AI’s US$5 tril data-centre boom will dip into every debt market — JPMorgan.
The furious push by AI hyperscalers to build out data centres will need about US$1.5 trillion (RM6.24 trillion) of investment-grade bonds over the next five years and extensive funding from every other corner of the market, according to an analysis by JPMorgan Chase & Co.
“The question is not ‘which market will finance the AI boom?’ Rather, the question is ‘how will financings be structured to access every capital market?’” according to strategists led by Tarek Hamid.
Leveraged finance is primed to provide around US$150 billion over the next half decade, they said. Even with funding from the investment-grade and high-yield bond markets, as well as up to US$40 billion per year in data-centre securitisations, it will still be insufficient to meet demand, the strategists added. Private credit and governments could help cover a remaining US$1.4 trillion funding gap, the report estimates.

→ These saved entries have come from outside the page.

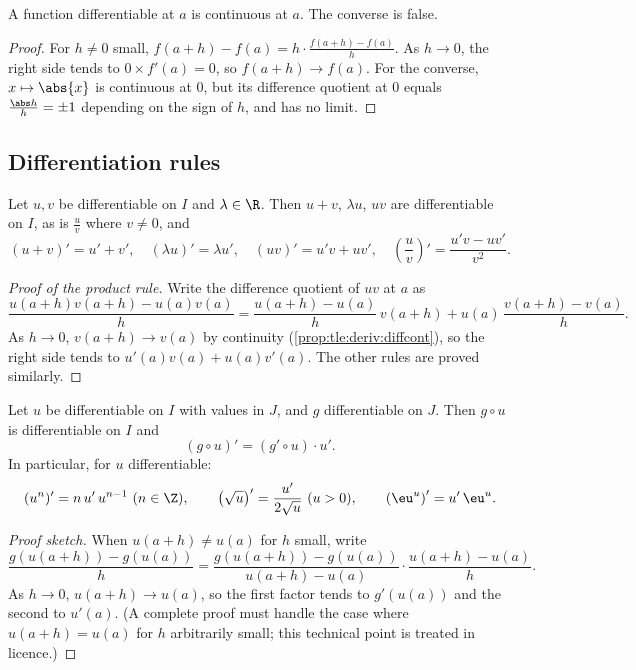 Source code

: \begin{proposition}\label{prop:tle:deriv:diffcont}
A function differentiable at $a$ is continuous at $a$. The converse is false.
\end{proposition}

\begin{proof}
For $h \neq 0$ small, $f(a+h) - f(a) = h \cdot \frac{f(a+h)-f(a)}{h}$. As
$h \to 0$, the right side tends to $0 \times f'(a) = 0$, so
$f(a+h) \to f(a)$. For the converse, $x \mapsto \abs{x}$ is continuous at
$0$, but its difference quotient at $0$ equals $\frac{\abs h}{h} = \pm 1$
depending on the sign of $h$, and has no limit.
\end{proof}

\subsection{Differentiation rules}

\begin{proposition}[Operations]\label{prop:tle:deriv:operations}
Let $u, v$ be differentiable on $I$ and $\lambda \in \R$. Then $u + v$,
$\lambda u$, $uv$ are differentiable on $I$, as is $\frac{u}{v}$ where
$v \neq 0$, and
\[
(u+v)' = u' + v', \quad (\lambda u)' = \lambda u', \quad
(uv)' = u'v + uv', \quad
\left(\frac{u}{v}\right)' = \frac{u'v - uv'}{v^2}.
\]
\end{proposition}

\begin{proof}[Proof of the product rule]
Write the difference quotient of $uv$ at $a$ as
\[
\frac{u(a+h)v(a+h) - u(a)v(a)}{h}
= \frac{u(a+h) - u(a)}{h}\,v(a+h) + u(a)\,\frac{v(a+h) - v(a)}{h}.
\]
As $h \to 0$, $v(a+h) \to v(a)$ by continuity
(\cref{prop:tle:deriv:diffcont}), so the right side tends to
$u'(a)v(a) + u(a)v'(a)$. The other rules are proved similarly.
\end{proof}

\begin{theorem}\label{thm:tle:deriv:chain}
Let $u$ be differentiable on $I$ with values in $J$, and $g$ differentiable
on $J$. Then $g \circ u$ is differentiable on $I$ and
\[
(g \circ u)' = (g' \circ u) \cdot u' .
\]
In particular, for $u$ differentiable:
\[
(u^n)' = n\,u'\,u^{n-1} \ (n \in \Z), \qquad
\left(\sqrt{u}\right)' = \frac{u'}{2\sqrt{u}} \ (u > 0), \qquad
\left(\eu^{u}\right)' = u'\,\eu^{u}.
\]
\end{theorem}

\begin{proof}[Proof sketch]
When $u(a+h) \neq u(a)$ for $h$ small, write
\[
\frac{g(u(a+h)) - g(u(a))}{h}
= \frac{g(u(a+h)) - g(u(a))}{u(a+h) - u(a)} \cdot \frac{u(a+h) - u(a)}{h}.
\]
As $h \to 0$, $u(a+h) \to u(a)$, so the first factor tends to $g'(u(a))$ and
the second to $u'(a)$. (A complete proof must handle the case where
$u(a+h) = u(a)$ for $h$ arbitrarily small; this technical point is treated in
licence.)
\end{proof}

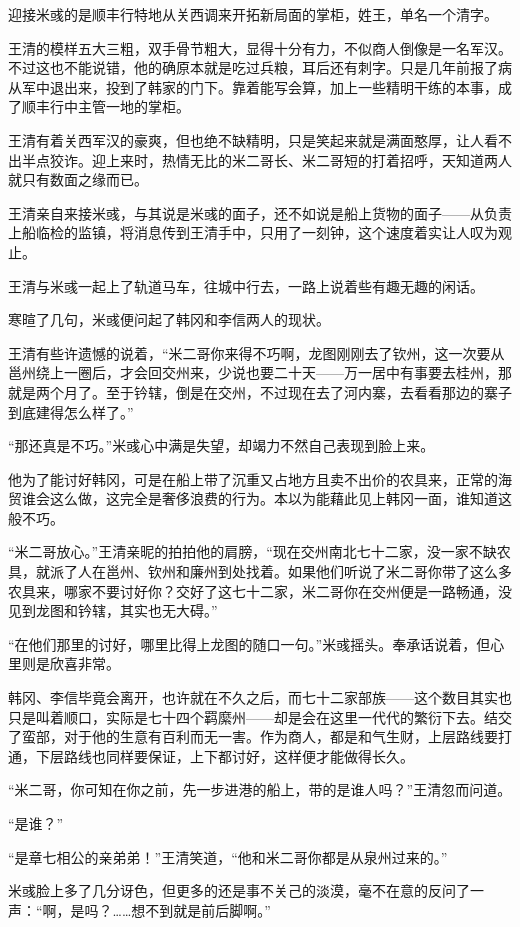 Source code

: 迎接米彧的是顺丰行特地从关西调来开拓新局面的掌柜，姓王，单名一个清字。

王清的模样五大三粗，双手骨节粗大，显得十分有力，不似商人倒像是一名军汉。不过这也不能说错，他的确原本就是吃过兵粮，耳后还有刺字。只是几年前报了病从军中退出来，投到了韩家的门下。靠着能写会算，加上一些精明干练的本事，成了顺丰行中主管一地的掌柜。

王清有着关西军汉的豪爽，但也绝不缺精明，只是笑起来就是满面憨厚，让人看不出半点狡诈。迎上来时，热情无比的米二哥长、米二哥短的打着招呼，天知道两人就只有数面之缘而已。

王清亲自来接米彧，与其说是米彧的面子，还不如说是船上货物的面子——从负责上船临检的监镇，将消息传到王清手中，只用了一刻钟，这个速度着实让人叹为观止。

王清与米彧一起上了轨道马车，往城中行去，一路上说着些有趣无趣的闲话。

寒暄了几句，米彧便问起了韩冈和李信两人的现状。

王清有些许遗憾的说着，“米二哥你来得不巧啊，龙图刚刚去了钦州，这一次要从邕州绕上一圈后，才会回交州来，少说也要二十天——万一居中有事要去桂州，那就是两个月了。至于钤辖，倒是在交州，不过现在去了河内寨，去看看那边的寨子到底建得怎么样了。”

“那还真是不巧。”米彧心中满是失望，却竭力不然自己表现到脸上来。

他为了能讨好韩冈，可是在船上带了沉重又占地方且卖不出价的农具来，正常的海贸谁会这么做，这完全是奢侈浪费的行为。本以为能藉此见上韩冈一面，谁知道这般不巧。

“米二哥放心。”王清亲昵的拍拍他的肩膀，“现在交州南北七十二家，没一家不缺农具，就派了人在邕州、钦州和廉州到处找着。如果他们听说了米二哥你带了这么多农具来，哪家不要讨好你？交好了这七十二家，米二哥你在交州便是一路畅通，没见到龙图和钤辖，其实也无大碍。”

“在他们那里的讨好，哪里比得上龙图的随口一句。”米彧摇头。奉承话说着，但心里则是欣喜非常。

韩冈、李信毕竟会离开，也许就在不久之后，而七十二家部族——这个数目其实也只是叫着顺口，实际是七十四个羁縻州——却是会在这里一代代的繁衍下去。结交了蛮部，对于他的生意有百利而无一害。作为商人，都是和气生财，上层路线要打通，下层路线也同样要保证，上下都讨好，这样便才能做得长久。

“米二哥，你可知在你之前，先一步进港的船上，带的是谁人吗？”王清忽而问道。

“是谁？”

“是章七相公的亲弟弟！”王清笑道，“他和米二哥你都是从泉州过来的。”

米彧脸上多了几分讶色，但更多的还是事不关己的淡漠，毫不在意的反问了一声：“啊，是吗？……想不到就是前后脚啊。”


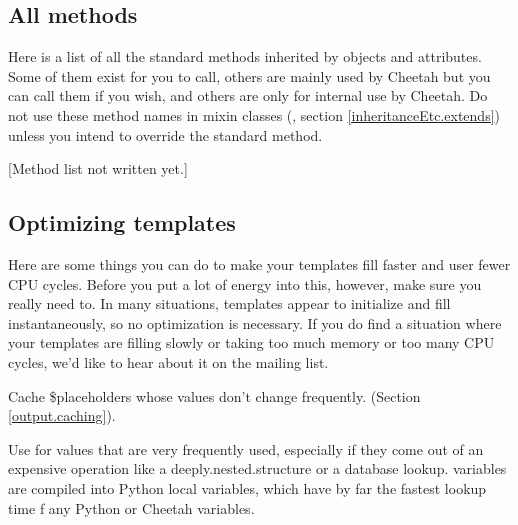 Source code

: \subsection{All methods}
\label{tips.allMethods}

Here is a list of all the standard methods inherited by  objects
and attributes.  Some of them exist for you to call, others are mainly used by
Cheetah but you can call them if you wish, and others are only for internal use
by Cheetah.  Do not use these method names in mixin classes (,
section \ref{inheritanceEtc.extends}) unless you intend to override the
standard method.  

[Method list not written yet.]

\subsection{Optimizing templates}
\label{tips.optimizing}

Here are some things you can do to make your templates fill faster and user
fewer CPU cycles.  Before you put a lot of energy into this, however, make
sure you really need to.  In many situations, templates appear to initialize
and fill instantaneously, so no optimization is necessary.  If you do find a
situation where your templates are filling slowly or taking too much memory or
too many CPU cycles, we'd like to hear about it on the mailing list.

Cache \$placeholders whose values don't change frequently.  (Section
\ref{output.caching}).

Use  for values that are very frequently used, especially if they
come out of an expensive operation like a deeply.nested.structure or a
database lookup.   variables are compiled into Python local
variables, which have by far the fastest lookup time f any Python or Cheetah
variables.






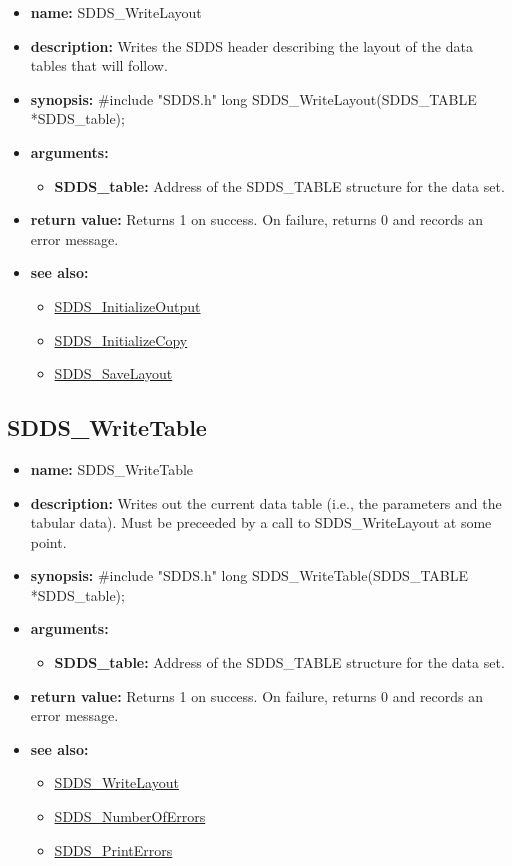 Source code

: \documentclass[11pt]{article}
\newcommand{\progref}[1]{\hyperref{SDDS_#1}{{\tt SDDS\_#1} (}{)}{SDDS_#1}}
\begin{document}
\begin{itemize}
\item {\bf name:}\newline
SDDS\_WriteLayout
\item {\bf description:}\newline
Writes the SDDS header describing the layout of the data tables that will follow.
\item {\bf synopsis:} \#include "SDDS.h"\newline
long SDDS\_WriteLayout(SDDS\_TABLE *SDDS\_table);
\item {\bf arguments:}
\begin{itemize}
\item {\bf SDDS\_table:} Address of the SDDS\_TABLE structure for the data set.
\end{itemize}
\item {\bf return value:}\newline
Returns 1 on success. On failure, returns 0 and records an error message.
\item {\bf see also:}
\begin{itemize}
\item \progref{InitializeOutput}
\item \progref{InitializeCopy}
\item \progref{SaveLayout}
\end{itemize}
\end{itemize}

\subsection{SDDS\_WriteTable}
\label{SDDS_WriteTable}

\begin{itemize}
\item {\bf name:}\newline
SDDS\_WriteTable
\item {\bf description:}\newline
Writes out the current data table (i.e., the parameters and the tabular data). Must be preceeded by a call to SDDS\_WriteLayout at some point.
\item {\bf synopsis:} \#include "SDDS.h"\newline
long SDDS\_WriteTable(SDDS\_TABLE *SDDS\_table);
\item {\bf arguments:}
\begin{itemize}
\item {\bf SDDS\_table:} Address of the SDDS\_TABLE structure for the data set.
\end{itemize}
\item {\bf return value:}\newline
Returns 1 on success. On failure, returns 0 and records an error message.
\item {\bf see also:}
\begin{itemize}
\item \progref{WriteLayout}
\item \progref{NumberOfErrors}
\item \progref{PrintErrors}
\end{itemize}
\end{itemize}

\tableofcontents
\end{document}
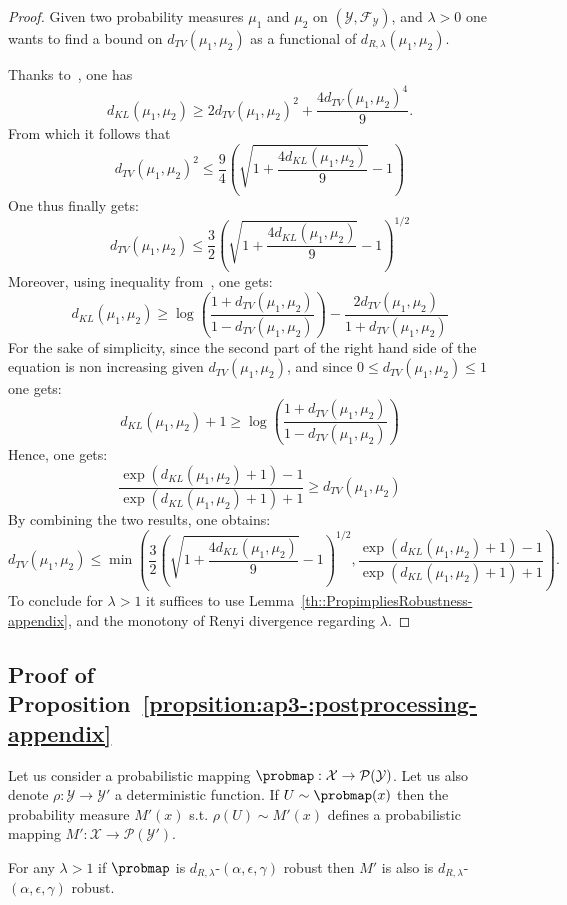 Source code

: \begin{proof}
Given two probability measures $\mu_1$ and $\mu_2$ on $(\mathcal{Y},\mathcal{F}_{\mathcal{Y}})$, and $\lambda >0$ one wants to find a bound on $d_{TV}(\mu_1,\mu_2)$ as a functional of $d_{R,\lambda}(\mu_1,\mu_2)$. 

Thanks to~\cite{5605338}, one has $$ d_{KL}(\mu_1,\mu_2) \geq 2d_{TV}(\mu_1,\mu_2)^{2}+ \frac{4d_{TV}(\mu_1,\mu_2)^{4}}{9}. $$ From which it follows that $$d_{TV}(\mu_1,\mu_2)^{2} \leq \frac{9}{4}\left(\sqrt{1 + \frac{4d_{KL}(\mu_1,\mu_2)}{9}} - 1\right)$$
One thus finally gets: 
$$d_{TV}(\mu_1,\mu_2) \leq \frac{3}{2}\left(\sqrt{1 + \frac{4d_{KL}(\mu_1,\mu_2)}{9}} - 1\right)^{1/2}$$
Moreover, using inequality from~\cite{Vajda1970}, one gets:
$$d_{KL}(\mu_1,\mu_2) \geq \log\left(\frac{1 + d_{TV}(\mu_1,\mu_2)}{1 - d_{TV}(\mu_1,\mu_2)} \right) - \frac{2d_{TV}(\mu_1,\mu_2)}{1 + d_{TV}(\mu_1,\mu_2)}$$
For the sake of simplicity, since the second part of the right hand side of the equation is non increasing given $d_{TV}(\mu_1,\mu_2)$, and since $0\leq d_{TV}(\mu_1,\mu_2)\leq 1$  one gets:
$$d_{KL}(\mu_1,\mu_2) +1 \geq \log\left(\frac{1 + d_{TV}(\mu_1,\mu_2)}{1 - d_{TV}(\mu_1,\mu_2)} \right) $$
Hence, one gets:
$$ \frac{\exp(d_{KL}(\mu_1,\mu_2) +1) -1}{\exp(d_{KL}(\mu_1,\mu_2) +1) +1} \geq  d_{TV}(\mu_1,\mu_2) $$
By combining the two results, one obtains: $$ d_{TV}(\mu_1,\mu_2) \leq \min \left(\frac{3}{2}\left(\sqrt{1 + \frac{4 d_{KL}(\mu_1,\mu_2)}{9}} - 1\right)^{1/2}, \frac{\exp(d_{KL}(\mu_1,\mu_2) +1) -1}{\exp(d_{KL}(\mu_1,\mu_2) +1) +1} \right).$$
To conclude for $\lambda>1$ it suffices to use Lemma~\ref{th::PropimpliesRobustness-appendix}, and the monotony of Renyi divergence regarding $\lambda$.
\end{proof}

\subsection{Proof of Proposition~\ref{propsition:ap3-:postprocessing-appendix}}


\begin{proposition}
\label{propsition:ap3-:postprocessing-appendix} 
Let us consider a probabilistic mapping $\probmap:\mathcal{X}\rightarrow\mathcal{P}(\mathcal{Y})$. Let us also denote $\rho:\mathcal{Y}\rightarrow\mathcal{Y}'$ a deterministic function.
If $U\sim \probmap(x)$ then the probability measure $M'(x)$ s.t. $\rho(U) \sim M'(x)$ defines a probabilistic mapping $M':\mathcal{X}\rightarrow\mathcal{P}(\mathcal{Y}')$.

For any $\lambda>1$ if $\probmap$ is $d_{R,\lambda}$-$(\alpha,\epsilon,\gamma)$ robust then $M'$ is also is $d_{R,\lambda}$-$(\alpha,\epsilon,\gamma)$ robust.
\end{proposition}

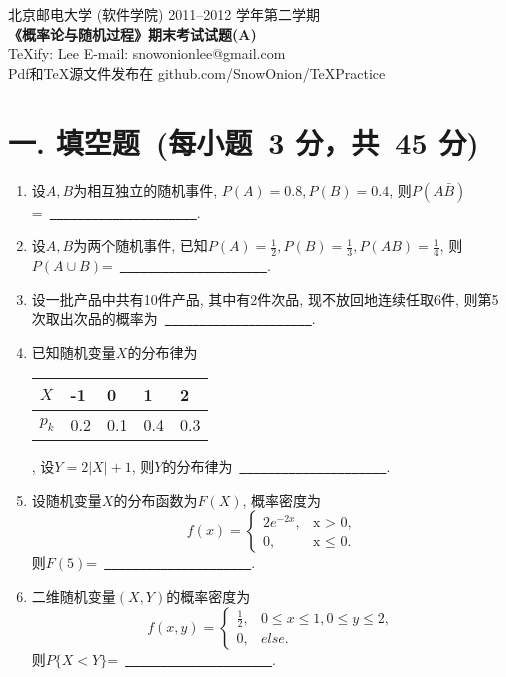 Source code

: \documentclass[a4paper,11pt]{article}
\newcommand{\blank}{\uline{\textcolor{white}{a}\ \textcolor{white}{a}\ \textcolor{white}{a}\ \textcolor{white}{a}\ \textcolor{white}{a}\ \textcolor{white}{a}\ \textcolor{white}{a}\ \textcolor{white}{a}\ \textcolor{white}{a}\ \textcolor{white}{a}\ \textcolor{white}{a}}}
\begin{document}
\begin{CJK}{GBK}{song}


\begin{center}
北京邮电大学 (软件学院) 2011--2012 学年第二学期\\
{\Large
\textbf{《概率论与随机过程》期末考试试题(A)}
}
\\
TeXify: Lee E-mail: snowonionlee@gmail.com
\\
Pdf和TeX源文件发布在 github.com/SnowOnion/TeXPractice
\end{center}

\section*{一. 填空题~(每小题~3 分，共~45 分)}
\begin{enumerate}
\item 设$A,B$为相互独立的随机事件, $P(A)=0.8, P(B)=0.4$, 则$P(A\bar{B})$=~\blank.

\item 设$A,B$为两个随机事件, 已知$\displaystyle{ P(A)=\frac{1}{2}, P(B)=\frac{1}{3}, P(AB)=\frac{1}{4} }$, 则$P(A\cup B)$=~\blank.

\item 设一批产品中共有10件产品, 其中有2件次品, 现不放回地连续任取6件, 则第5次取出次品的概率为~\blank.

\item 已知随机变量$X$的分布律为
\begin{tabular}{l|llll}
$X$ & -1 & 0 & 1 & 2 \\
\hline
$p_k$ & 0.2 & 0.1 & 0.4 & 0.3
\end{tabular},
设$Y=2\vert X\vert +1$, 则$Y$的分布律为~\blank.



\item 设随机变量$X$的分布函数为$F(X)$, 概率密度为
\[
f(x)=
\left\{
\begin{array}{ll}
2e^{-2x},&\textrm{x $>$ 0,} \\
0,&\textrm{x $\le$ 0.}
\end{array}
\right.
\]
则$F(5)$=~\blank.

\item 二维随机变量$(X,Y)$的概率密度为
\begin{displaymath}
f(x,y)=
\left\{
\begin{array}{ll}
\displaystyle{ \frac{1}{2} }, & \textrm{$0 \le x \le 1, 0 \le y \le 2,$} \\
0, & \textrm{$else$.}
\end{array}
\right.
\end{displaymath}
则$P\{X<Y\}$=~\blank.


\end{enumerate}
\end{CJK}
\end{document}
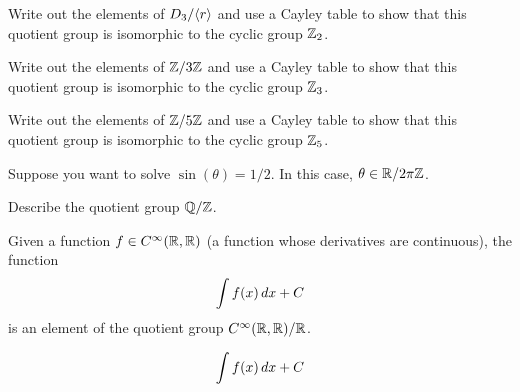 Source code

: \documentclass{ximera}
\begin{document}
\begin{exercise}
  Write out the elements of $D_3/\langle r\rangle$ and use a Cayley table to show
  that this quotient group is isomorphic to the cyclic group $\mathbb Z_2$.
\end{exercise}


\begin{exercise}
  Write out the elements of $\mathbb Z/3\mathbb Z$ and use a Cayley table to show
  that this quotient group is isomorphic to the cyclic group $\mathbb Z_3$.
\end{exercise}


\begin{exercise}
  Write out the elements of $\mathbb Z/5\mathbb Z$ and use a Cayley table to show
  that this quotient group is isomorphic to the cyclic group $\mathbb Z_5$.
\end{exercise}


\begin{example}
  Suppose you want to solve $\sin(\theta) = 1/2$. In this case,
  $\theta \in \mathbb R/2\pi\mathbb Z$.
\end{example}

\begin{exercise}
  Describe the quotient group $\mathbb Q/\mathbb Z$.
\end{exercise}

\begin{example}[Antiderivatives]
  Given a function $f\in C^\infty(\mathbb R,\mathbb R)$ (a function whose
  derivatives are continuous), the function
  \[
  \int f(x) \, d x + C
  \]
  is an element of the quotient group $C^\infty(\mathbb R,\mathbb R)/\mathbb R$.
\end{example}






\[
\int f(x) \, d x + C
\]
\end{document}
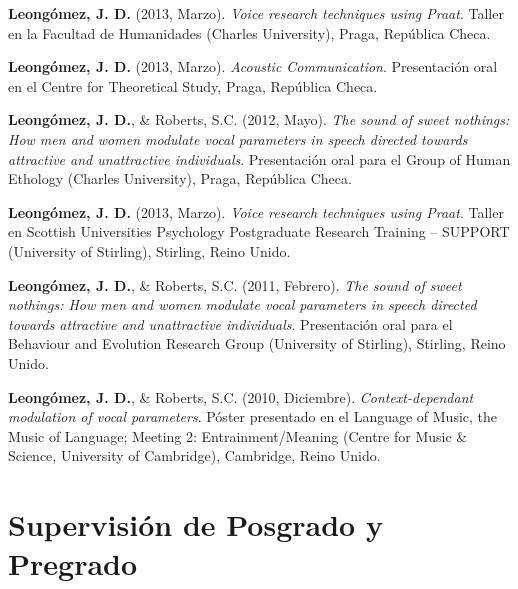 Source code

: \documentclass[11pt, a4paper]{awesome-cv}
\begin{document}
\textbf{Leongómez, J. D.} (2013, Marzo). \emph{Voice research techniques
using Praat}. Taller en la Facultad de Humanidades (Charles University),
Praga, República Checa.

\textbf{Leongómez, J. D.} (2013, Marzo). \emph{Acoustic Communication}.
Presentación oral en el Centre for Theoretical Study, Praga, República
Checa.

\textbf{Leongómez, J. D.}, \& Roberts, S.C. (2012, Mayo). \emph{The
sound of sweet nothings: How men and women modulate vocal parameters in
speech directed towards attractive and unattractive individuals}.
Presentación oral para el Group of Human Ethology (Charles University),
Praga, República Checa.

\textbf{Leongómez, J. D.} (2013, Marzo). \emph{Voice research techniques
using Praat}. Taller en Scottish Universities Psychology Postgraduate
Research Training -- SUPPORT (University of Stirling), Stirling, Reino
Unido.

\textbf{Leongómez, J. D.}, \& Roberts, S.C. (2011, Febrero). \emph{The
sound of sweet nothings: How men and women modulate vocal parameters in
speech directed towards attractive and unattractive individuals}.
Presentación oral para el Behaviour and Evolution Research Group
(University of Stirling), Stirling, Reino Unido.

\textbf{Leongómez, J. D.}, \& Roberts, S.C. (2010, Diciembre).
\emph{Context-dependant modulation of vocal parameters}. Póster
presentado en el Language of Music, the Music of Language; Meeting 2:
Entrainment/Meaning (Centre for Music \& Science, University of
Cambridge), Cambridge, Reino Unido.

\endgroup

\hypertarget{supervisiuxf3n-de-posgrado-y-pregrado}{%
\section{Supervisión de Posgrado y
Pregrado}\label{supervisiuxf3n-de-posgrado-y-pregrado}}
\end{document}
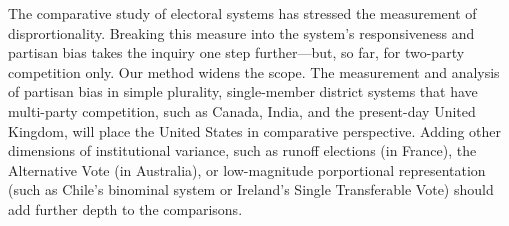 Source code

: 

The comparative study of electoral systems has stressed the measurement of disprortionality. Breaking this measure into the system's responsiveness and partisan bias takes the inquiry one step further---but, so far, for two-party competition only. Our method widens the scope. The measurement and analysis of partisan bias in simple plurality, single-member district systems that have multi-party competition, such as Canada, India, and the present-day United Kingdom, will place the United States in comparative perspective. Adding other dimensions of institutional variance, such as runoff elections (in France), the Alternative Vote (in Australia), or low-magnitude porportional representation (such as Chile's binominal system or Ireland's Single Transferable Vote) should add further depth to the comparisons. 


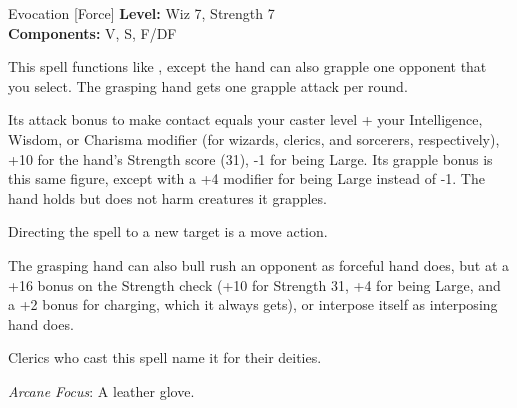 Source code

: {Evocation [Force]}
{
	\textbf{Level:}
	Wiz 7, Strength 7\\
	\textbf{Components:}
	V, S, F/DF\\
}
{
	This spell functions like , except the hand can also grapple one opponent that you select. The grasping hand gets one grapple attack per round.

	Its attack bonus to make contact equals your caster level + your Intelligence, Wisdom, or Charisma modifier (for wizards, clerics, and sorcerers, respectively), +10 for the hand's Strength score (31), -1 for being Large. Its grapple bonus is this same figure, except with a +4 modifier for being Large instead of -1. The hand holds but does not harm creatures it grapples.

	Directing the spell to a new target is a move action.

	The grasping hand can also bull rush an opponent as forceful hand does, but at a +16 bonus on the Strength check (+10 for Strength 31, +4 for being Large, and a +2 bonus for charging, which it always gets), or interpose itself as interposing hand does.

Clerics who cast this spell name it for their deities.

	\textit{Arcane Focus}:
	A leather glove.

}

The bank calculates at least a US$5 trillion tab that could climb as high as US$7 trillion, singlehandedly driving a reacceleration in growth in the bond and syndicated loan markets, the strategists wrote in a report Monday (Nov 10).
The analysts project US$300 billion in high-grade bonds going toward AI data centres next year. That could account for nearly one-fifth of total issuance in that market, which a report from Barclays Plc estimates will grow to US$1.6 trillion.
Data centre demand — which the analysts said will be limited only by physical constraints like computing resources, real estate and energy — has gone parabolic in recent months, defying some market-watchers’ fears of a bubble. A US$30 billion bond sale by Meta Platforms Inc last month set a record for the largest order book in the history of the high-grade bond market and investors were ready to fork over another US$18 billion to Oracle Corp last week to fund a data centre campus.
Despite the eye-popping sums the analysts estimated will be necessary to fund the next half-decade of expansion, they warned the path forward will not simply be “up and to the right.” Their biggest fear would be a repeat of the bubble that formed around telecom and fibre-optic networks in the late 1990s and early 2000s, when overcapacity led to a wave of defaults and a collapse in many sky-high valuations.